[[ Input data open ]]

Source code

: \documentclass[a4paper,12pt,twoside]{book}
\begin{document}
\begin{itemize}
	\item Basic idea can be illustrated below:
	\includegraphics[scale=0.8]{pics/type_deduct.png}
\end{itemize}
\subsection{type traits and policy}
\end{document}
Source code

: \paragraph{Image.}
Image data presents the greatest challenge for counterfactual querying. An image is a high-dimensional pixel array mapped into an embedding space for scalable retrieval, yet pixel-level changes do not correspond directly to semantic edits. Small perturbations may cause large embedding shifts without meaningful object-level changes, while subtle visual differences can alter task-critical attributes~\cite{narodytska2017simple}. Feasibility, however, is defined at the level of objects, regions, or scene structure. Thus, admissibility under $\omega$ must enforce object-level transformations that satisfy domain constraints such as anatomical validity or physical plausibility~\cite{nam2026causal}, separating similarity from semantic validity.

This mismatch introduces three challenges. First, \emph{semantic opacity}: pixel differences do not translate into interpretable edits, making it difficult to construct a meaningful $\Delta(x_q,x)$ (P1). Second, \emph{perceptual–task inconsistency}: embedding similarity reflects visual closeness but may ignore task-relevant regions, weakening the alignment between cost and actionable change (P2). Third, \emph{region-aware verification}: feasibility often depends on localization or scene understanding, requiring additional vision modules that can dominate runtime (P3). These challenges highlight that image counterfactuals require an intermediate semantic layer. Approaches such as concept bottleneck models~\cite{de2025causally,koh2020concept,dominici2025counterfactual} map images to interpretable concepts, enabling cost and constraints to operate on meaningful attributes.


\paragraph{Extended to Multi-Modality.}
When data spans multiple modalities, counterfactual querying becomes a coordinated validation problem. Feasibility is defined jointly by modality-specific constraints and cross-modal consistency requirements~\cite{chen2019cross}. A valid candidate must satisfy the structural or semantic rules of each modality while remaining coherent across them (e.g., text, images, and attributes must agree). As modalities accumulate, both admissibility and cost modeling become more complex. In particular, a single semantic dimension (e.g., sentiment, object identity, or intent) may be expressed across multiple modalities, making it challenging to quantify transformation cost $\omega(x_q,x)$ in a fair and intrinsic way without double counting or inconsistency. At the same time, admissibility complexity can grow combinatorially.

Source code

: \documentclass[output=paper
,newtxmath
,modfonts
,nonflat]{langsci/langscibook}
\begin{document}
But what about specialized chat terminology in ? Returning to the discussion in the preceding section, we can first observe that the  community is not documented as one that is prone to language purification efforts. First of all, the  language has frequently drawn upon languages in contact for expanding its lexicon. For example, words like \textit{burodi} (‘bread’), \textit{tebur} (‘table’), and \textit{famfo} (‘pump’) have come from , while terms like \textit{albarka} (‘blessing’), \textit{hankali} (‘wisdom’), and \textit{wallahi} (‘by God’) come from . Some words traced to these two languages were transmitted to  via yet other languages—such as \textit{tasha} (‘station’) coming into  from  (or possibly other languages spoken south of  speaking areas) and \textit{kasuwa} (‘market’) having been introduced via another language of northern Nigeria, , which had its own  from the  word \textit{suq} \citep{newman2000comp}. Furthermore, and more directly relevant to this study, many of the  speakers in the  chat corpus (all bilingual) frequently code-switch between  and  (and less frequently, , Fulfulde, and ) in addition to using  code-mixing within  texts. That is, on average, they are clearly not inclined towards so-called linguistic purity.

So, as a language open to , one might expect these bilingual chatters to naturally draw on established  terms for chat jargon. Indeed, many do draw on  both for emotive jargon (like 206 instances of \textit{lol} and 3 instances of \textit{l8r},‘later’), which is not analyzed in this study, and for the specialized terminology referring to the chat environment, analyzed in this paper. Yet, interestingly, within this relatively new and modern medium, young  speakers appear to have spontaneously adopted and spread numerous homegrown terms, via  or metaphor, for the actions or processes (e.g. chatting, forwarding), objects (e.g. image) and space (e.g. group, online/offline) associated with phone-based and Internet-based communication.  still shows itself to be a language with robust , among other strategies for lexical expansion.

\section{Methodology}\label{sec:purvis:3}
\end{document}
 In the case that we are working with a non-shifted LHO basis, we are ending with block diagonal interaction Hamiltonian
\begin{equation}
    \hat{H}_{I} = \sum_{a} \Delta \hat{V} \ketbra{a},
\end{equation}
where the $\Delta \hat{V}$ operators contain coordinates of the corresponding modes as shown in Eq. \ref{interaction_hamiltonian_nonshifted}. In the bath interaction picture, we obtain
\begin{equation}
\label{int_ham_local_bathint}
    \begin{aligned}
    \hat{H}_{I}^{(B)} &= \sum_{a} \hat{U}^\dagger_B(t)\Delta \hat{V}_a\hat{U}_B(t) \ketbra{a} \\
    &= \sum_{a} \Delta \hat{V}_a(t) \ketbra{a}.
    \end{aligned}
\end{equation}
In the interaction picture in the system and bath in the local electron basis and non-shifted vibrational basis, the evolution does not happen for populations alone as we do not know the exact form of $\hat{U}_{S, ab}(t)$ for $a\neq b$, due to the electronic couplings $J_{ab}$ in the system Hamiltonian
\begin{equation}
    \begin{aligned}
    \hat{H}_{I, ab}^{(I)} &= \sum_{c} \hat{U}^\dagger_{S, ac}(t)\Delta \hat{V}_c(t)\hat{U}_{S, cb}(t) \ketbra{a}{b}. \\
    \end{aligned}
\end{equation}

[[ Input data closed ]]

**How to complete this task:**
In the records, locate each line holding the string "documentclass" and copy it.

**Exercise answer:**
: \documentclass[a4paper,12pt,twoside]{book}
: \documentclass[output=paper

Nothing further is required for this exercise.